Directions
The listing below has to be output exactly as given, less its pictures.

Given information
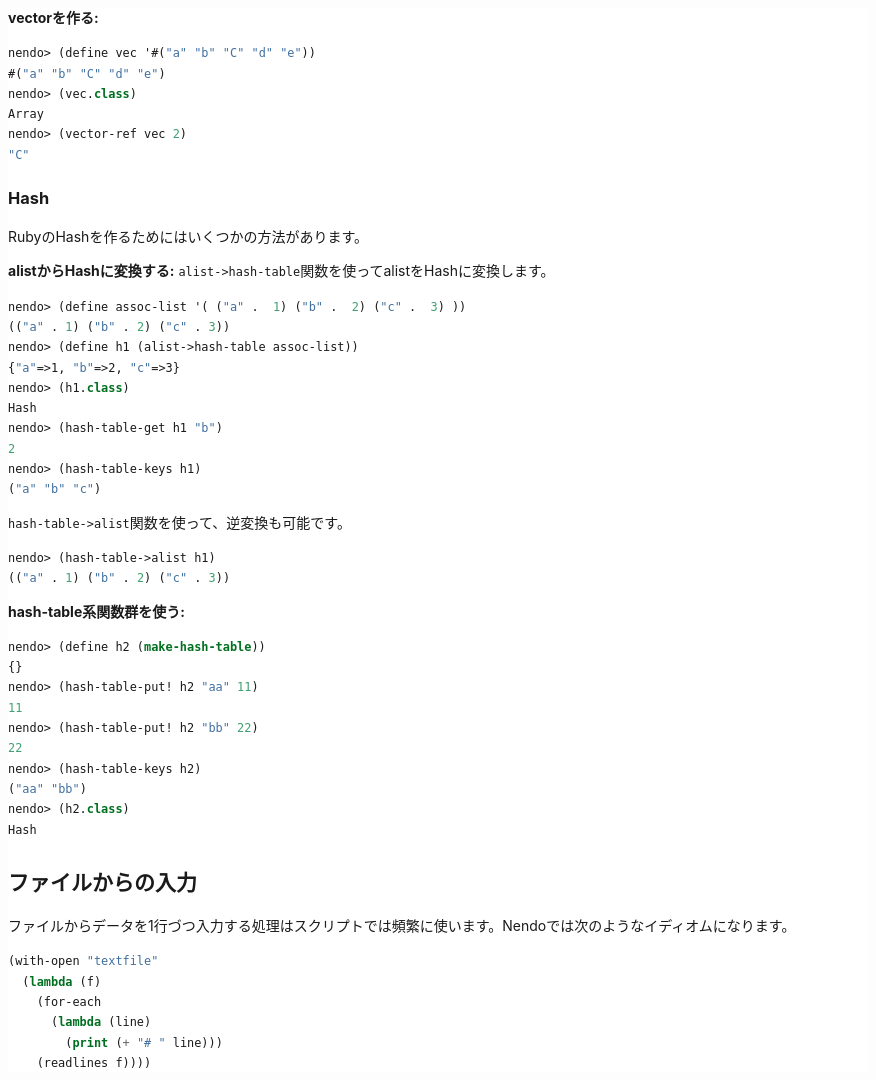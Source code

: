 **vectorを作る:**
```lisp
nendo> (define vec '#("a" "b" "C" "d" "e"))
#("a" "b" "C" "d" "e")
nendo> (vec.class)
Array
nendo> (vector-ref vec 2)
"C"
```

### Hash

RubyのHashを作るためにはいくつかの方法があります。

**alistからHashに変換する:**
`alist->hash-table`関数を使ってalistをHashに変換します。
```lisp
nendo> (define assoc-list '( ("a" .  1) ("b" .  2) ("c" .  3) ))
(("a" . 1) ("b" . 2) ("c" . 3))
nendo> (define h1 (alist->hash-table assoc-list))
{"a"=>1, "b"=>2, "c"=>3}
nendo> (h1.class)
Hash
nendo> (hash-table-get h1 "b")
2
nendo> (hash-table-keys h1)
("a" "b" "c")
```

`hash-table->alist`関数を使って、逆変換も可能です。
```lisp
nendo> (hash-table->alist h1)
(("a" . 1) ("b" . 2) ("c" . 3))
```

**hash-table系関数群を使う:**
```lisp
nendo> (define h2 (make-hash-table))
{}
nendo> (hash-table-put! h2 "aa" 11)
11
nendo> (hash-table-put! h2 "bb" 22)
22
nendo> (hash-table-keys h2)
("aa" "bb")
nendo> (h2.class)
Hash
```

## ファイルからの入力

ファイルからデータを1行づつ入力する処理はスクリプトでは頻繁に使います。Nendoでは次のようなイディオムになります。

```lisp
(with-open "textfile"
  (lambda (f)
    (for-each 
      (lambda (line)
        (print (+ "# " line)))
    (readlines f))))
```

Response for this exercise
Source code

: **vectorを作る:**
```lisp
nendo> (define vec '#("a" "b" "C" "d" "e"))
#("a" "b" "C" "d" "e")
nendo> (vec.class)
Array
nendo> (vector-ref vec 2)
"C"
```

### Hash

RubyのHashを作るためにはいくつかの方法があります。

**alistからHashに変換する:**
`alist->hash-table`関数を使ってalistをHashに変換します。
```lisp
nendo> (define assoc-list '( ("a" .  1) ("b" .  2) ("c" .  3) ))
(("a" . 1) ("b" . 2) ("c" . 3))
nendo> (define h1 (alist->hash-table assoc-list))
{"a"=>1, "b"=>2, "c"=>3}
nendo> (h1.class)
Hash
nendo> (hash-table-get h1 "b")
2
nendo> (hash-table-keys h1)
("a" "b" "c")
```

`hash-table->alist`関数を使って、逆変換も可能です。
```lisp
nendo> (hash-table->alist h1)
(("a" . 1) ("b" . 2) ("c" . 3))
```

**hash-table系関数群を使う:**
```lisp
nendo> (define h2 (make-hash-table))
{}
nendo> (hash-table-put! h2 "aa" 11)
11
nendo> (hash-table-put! h2 "bb" 22)
22
nendo> (hash-table-keys h2)
("aa" "bb")
nendo> (h2.class)
Hash
```

## ファイルからの入力

ファイルからデータを1行づつ入力する処理はスクリプトでは頻繁に使います。Nendoでは次のようなイディオムになります。

```lisp
(with-open "textfile"
  (lambda (f)
    (for-each 
      (lambda (line)
        (print (+ "# " line)))
    (readlines f))))
```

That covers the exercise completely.